Task goal: Output the entries exactly. Start at the first line, finish with the line containing "and security needs.", and omit the pictures.

Listed records:
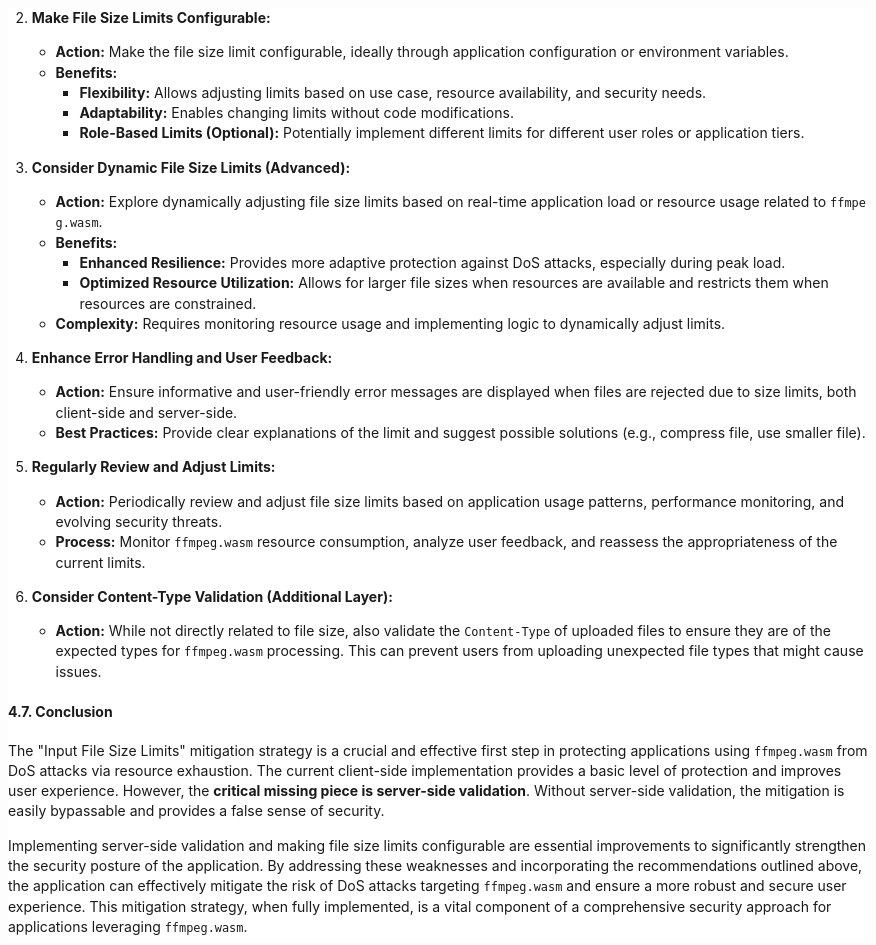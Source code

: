 2.  **Make File Size Limits Configurable:**
    *   **Action:**  Make the file size limit configurable, ideally through application configuration or environment variables.
    *   **Benefits:**
        *   **Flexibility:** Allows adjusting limits based on use case, resource availability, and security needs.
        *   **Adaptability:** Enables changing limits without code modifications.
        *   **Role-Based Limits (Optional):**  Potentially implement different limits for different user roles or application tiers.

3.  **Consider Dynamic File Size Limits (Advanced):**
    *   **Action:**  Explore dynamically adjusting file size limits based on real-time application load or resource usage related to `ffmpeg.wasm`.
    *   **Benefits:**
        *   **Enhanced Resilience:**  Provides more adaptive protection against DoS attacks, especially during peak load.
        *   **Optimized Resource Utilization:**  Allows for larger file sizes when resources are available and restricts them when resources are constrained.
    *   **Complexity:**  Requires monitoring resource usage and implementing logic to dynamically adjust limits.

4.  **Enhance Error Handling and User Feedback:**
    *   **Action:**  Ensure informative and user-friendly error messages are displayed when files are rejected due to size limits, both client-side and server-side.
    *   **Best Practices:**  Provide clear explanations of the limit and suggest possible solutions (e.g., compress file, use smaller file).

5.  **Regularly Review and Adjust Limits:**
    *   **Action:**  Periodically review and adjust file size limits based on application usage patterns, performance monitoring, and evolving security threats.
    *   **Process:**  Monitor `ffmpeg.wasm` resource consumption, analyze user feedback, and reassess the appropriateness of the current limits.

6.  **Consider Content-Type Validation (Additional Layer):**
    *   **Action:**  While not directly related to file size, also validate the `Content-Type` of uploaded files to ensure they are of the expected types for `ffmpeg.wasm` processing. This can prevent users from uploading unexpected file types that might cause issues.

#### 4.7. Conclusion

The "Input File Size Limits" mitigation strategy is a crucial and effective first step in protecting applications using `ffmpeg.wasm` from DoS attacks via resource exhaustion. The current client-side implementation provides a basic level of protection and improves user experience. However, the **critical missing piece is server-side validation**.  Without server-side validation, the mitigation is easily bypassable and provides a false sense of security.

Implementing server-side validation and making file size limits configurable are essential improvements to significantly strengthen the security posture of the application. By addressing these weaknesses and incorporating the recommendations outlined above, the application can effectively mitigate the risk of DoS attacks targeting `ffmpeg.wasm` and ensure a more robust and secure user experience. This mitigation strategy, when fully implemented, is a vital component of a comprehensive security approach for applications leveraging `ffmpeg.wasm`.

Exercise response:
Source code

: 2.  **Make File Size Limits Configurable:**
    *   **Action:**  Make the file size limit configurable, ideally through application configuration or environment variables.
    *   **Benefits:**
        *   **Flexibility:** Allows adjusting limits based on use case, resource availability, and security needs.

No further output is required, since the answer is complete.